The Poisson summation formula states if $f: \mathbb{R} \to \mathbb{R}$
then $\displaystyle \sum_{n \in \mathbb{Z}} f(n) = \sum_{n \in \mathbb{Z}} \hat{f}(n) $ where $$\hat{f}(\xi) = \int_{\mathbb{R}}dx \; e^{-2\pi i x \xi}\;f(x) $$
The fine print is that $f$ needs to be Schwartz class or be a tempered distribution such as the Dirac-delta function
$$ \sum_{n \in \mathbb{Z}} \delta_n(x) = \sum_{n \in \mathbb{Z}} e^{2\pi i n x} $$
It then says the Dirac comb is its own Fourier transform.
Are there counterexamples where the left and right sides converge yet these traces do not agree?
Edit As discussed in the comments, it appears in Katznelson's textbook although I don't understand his example very well – convolving a function with the Fejer kernel many times at different scales.
Edit Can anyone fill in details of Lucia's response?
Best Answer
Exercise 15 of Chapter VI (Section 1) of Katznelson's book "An introduction to Harmonic analysis" gives an example of a continuous $L^1$ function $f$ where both sides of the Poisson summation formula are absolutely convergent, but the formula does not hold.

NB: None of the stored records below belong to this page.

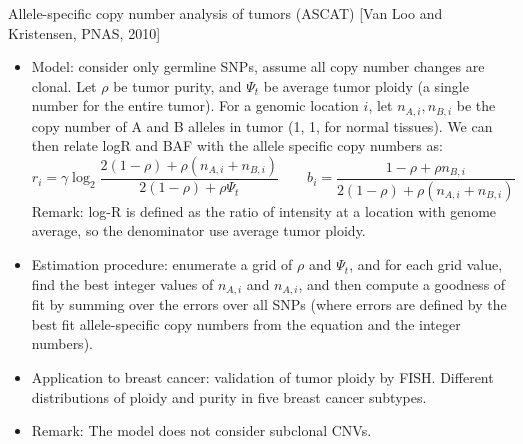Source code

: \documentclass{report}
\begin{document}
Allele-specific copy number analysis of tumors (ASCAT) [Van Loo and Kristensen, PNAS, 2010]
\begin{itemize}
	\item Model: consider only germline SNPs, assume all copy number changes are clonal. Let $\rho$ be tumor purity, and $\Psi_t$ be average tumor ploidy (a single number for the entire tumor). For a genomic location $i$, let $n_{A,i}, n_{B,i}$ be the copy number of A and B alleles in tumor (1, 1, for normal tissues). We can then relate logR and BAF with the allele specific copy numbers as: 
	\begin{equation}
		r_i = \gamma \log_2 \frac{2(1-\rho)+\rho(n_{A,i}+n_{B,i})}{2(1-\rho) +\rho \Psi_t} \qquad b_i = \frac{1-\rho + \rho n_{B,i}}{2(1-\rho)+\rho(n_{A,i}+n_{B,i})}
	\end{equation}
	Remark: log-R is defined as the ratio of intensity at a location with genome average, so the denominator use average tumor ploidy.  
	
	\item Estimation procedure: enumerate a grid of $\rho$ and $\Psi_t$, and for each grid value, find the best integer values of $n_{A,i}$ and $n_{A,i}$, and then compute a goodness of fit by summing over the errors over all SNPs (where errors are defined by the best fit allele-specific copy numbers from the equation and the integer numbers). 
	
	\item Application to breast cancer: validation of tumor ploidy by FISH. Different distributions of ploidy and purity in five breast cancer subtypes. 
	
	\item Remark: The model does not consider subclonal CNVs. 
\end{itemize}
\end{document}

To add a little to this, the usual proof of Poisson summation begins by periodizing $f$ setting $F(x) = \sum_{n\in {\Bbb Z}} f(x+n)$ and then computing the Fourier series of $F(x)$. The idea in Katznelson's example is that even if $f$ is somewhat nice (e.g. continuous and $L^1$) it need not be the case that $F$ is nice (e.g. it could be discontinuous). In particular Katznelson's example constructs a nice $f$ for which $F$ turns out to be $1$ on all of ${\Bbb R}/{\Bbb Z}$ except for being discontinuous at $0$ where it takes the value $0$. So there is a problem with the Fourier series for $F$ at $0$, and hence with the Poisson summation formula.